The International Association for the Cognitive Science of Religion (IACSR), founded in 2006, is a scholarly association dedicated to the promotion of the Cognitive Science of Religion. The IACSR is an interdisciplinary association, including scholars from a wide variety of disciplines in the human, social, natural and health sciences that are interested in the academic, scientific study of religious phenomena. The IACSR seeks to advance the naturalistic study of religion. It is strictly scientific and does not encourage or welcome those who are interested in dialogue between science and religion, attempt to find religion in science and science in religion, or attempt to validate religious or spiritual doctrines through cognitive science.

The IACSR supports the Electronic Archive for Religion & Cognition at the Centre for Religion & Cognition, Groningen, the Journal of Cognition & Culture (Brill Publishers), and two book series, Scientific Studies of Religion: Inquiry and Explanation (Bloomsbury Academic), which was formerly the series Cognitive Science of Religion (AltaMira Press), and Religion, Cognition and Culture (Equinox Press).

History
The IACSR was founded in 2006, and the inaugural meeting took place in Aarhus University, in Denmark.

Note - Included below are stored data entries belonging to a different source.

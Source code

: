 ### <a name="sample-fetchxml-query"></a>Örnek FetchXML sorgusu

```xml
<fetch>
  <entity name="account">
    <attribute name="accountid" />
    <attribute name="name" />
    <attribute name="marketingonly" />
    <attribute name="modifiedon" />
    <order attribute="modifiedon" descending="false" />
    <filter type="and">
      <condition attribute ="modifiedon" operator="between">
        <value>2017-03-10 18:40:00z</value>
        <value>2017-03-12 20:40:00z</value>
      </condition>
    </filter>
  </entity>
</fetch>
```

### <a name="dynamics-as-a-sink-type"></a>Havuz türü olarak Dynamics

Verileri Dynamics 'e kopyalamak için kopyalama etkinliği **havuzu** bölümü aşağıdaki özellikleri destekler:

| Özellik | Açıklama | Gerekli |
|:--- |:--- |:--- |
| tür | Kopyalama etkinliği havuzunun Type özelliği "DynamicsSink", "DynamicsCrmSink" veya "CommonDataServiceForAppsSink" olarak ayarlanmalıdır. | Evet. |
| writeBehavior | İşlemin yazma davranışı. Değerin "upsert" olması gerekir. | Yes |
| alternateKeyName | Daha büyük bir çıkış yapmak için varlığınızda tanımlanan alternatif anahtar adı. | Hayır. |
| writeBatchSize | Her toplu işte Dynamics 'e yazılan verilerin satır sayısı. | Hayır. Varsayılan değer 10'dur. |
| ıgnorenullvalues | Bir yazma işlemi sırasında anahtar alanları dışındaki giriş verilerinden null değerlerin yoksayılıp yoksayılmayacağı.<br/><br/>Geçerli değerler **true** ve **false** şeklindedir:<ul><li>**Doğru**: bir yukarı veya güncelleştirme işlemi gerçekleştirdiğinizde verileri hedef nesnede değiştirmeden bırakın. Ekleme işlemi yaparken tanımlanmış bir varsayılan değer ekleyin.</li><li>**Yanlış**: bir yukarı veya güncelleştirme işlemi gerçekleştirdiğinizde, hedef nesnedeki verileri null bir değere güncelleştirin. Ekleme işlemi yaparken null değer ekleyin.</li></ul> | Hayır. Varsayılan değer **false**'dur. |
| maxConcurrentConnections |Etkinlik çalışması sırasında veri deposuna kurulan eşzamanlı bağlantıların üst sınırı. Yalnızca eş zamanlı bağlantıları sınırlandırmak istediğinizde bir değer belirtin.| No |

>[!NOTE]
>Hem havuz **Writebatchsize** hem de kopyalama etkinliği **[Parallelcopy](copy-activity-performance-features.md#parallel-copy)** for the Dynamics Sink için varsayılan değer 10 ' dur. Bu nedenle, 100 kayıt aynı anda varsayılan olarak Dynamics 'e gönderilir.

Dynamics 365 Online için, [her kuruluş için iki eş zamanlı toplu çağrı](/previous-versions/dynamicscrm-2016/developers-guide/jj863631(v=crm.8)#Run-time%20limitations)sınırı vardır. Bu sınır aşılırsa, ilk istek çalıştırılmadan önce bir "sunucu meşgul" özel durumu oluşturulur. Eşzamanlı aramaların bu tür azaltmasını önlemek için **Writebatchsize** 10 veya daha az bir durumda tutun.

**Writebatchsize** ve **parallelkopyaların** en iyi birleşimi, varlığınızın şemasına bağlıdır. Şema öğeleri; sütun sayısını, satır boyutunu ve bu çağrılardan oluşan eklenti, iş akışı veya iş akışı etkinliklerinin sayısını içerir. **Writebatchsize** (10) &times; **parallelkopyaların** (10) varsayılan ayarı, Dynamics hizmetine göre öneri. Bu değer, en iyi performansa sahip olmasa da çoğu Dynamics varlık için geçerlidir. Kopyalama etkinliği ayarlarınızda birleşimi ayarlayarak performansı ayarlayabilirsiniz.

First General Assembly: January 7, 2006, Aarhus University, Denmark.

Second General Assembly: May 30, 2008, Aarhus University, Denmark.

Third General Assembly: August 16, 2010, University of Toronto, Canada.

Fourth General Assembly: June 25, 2012, Aarhus University, Denmark.

Fifth General Assembly: June 20, 2014, LEVYNA, Masaryk University, Brno, Czech Republic.

Sixth General Assembly: August 22, 2016, University of British Columbia, Vancouver, Canada.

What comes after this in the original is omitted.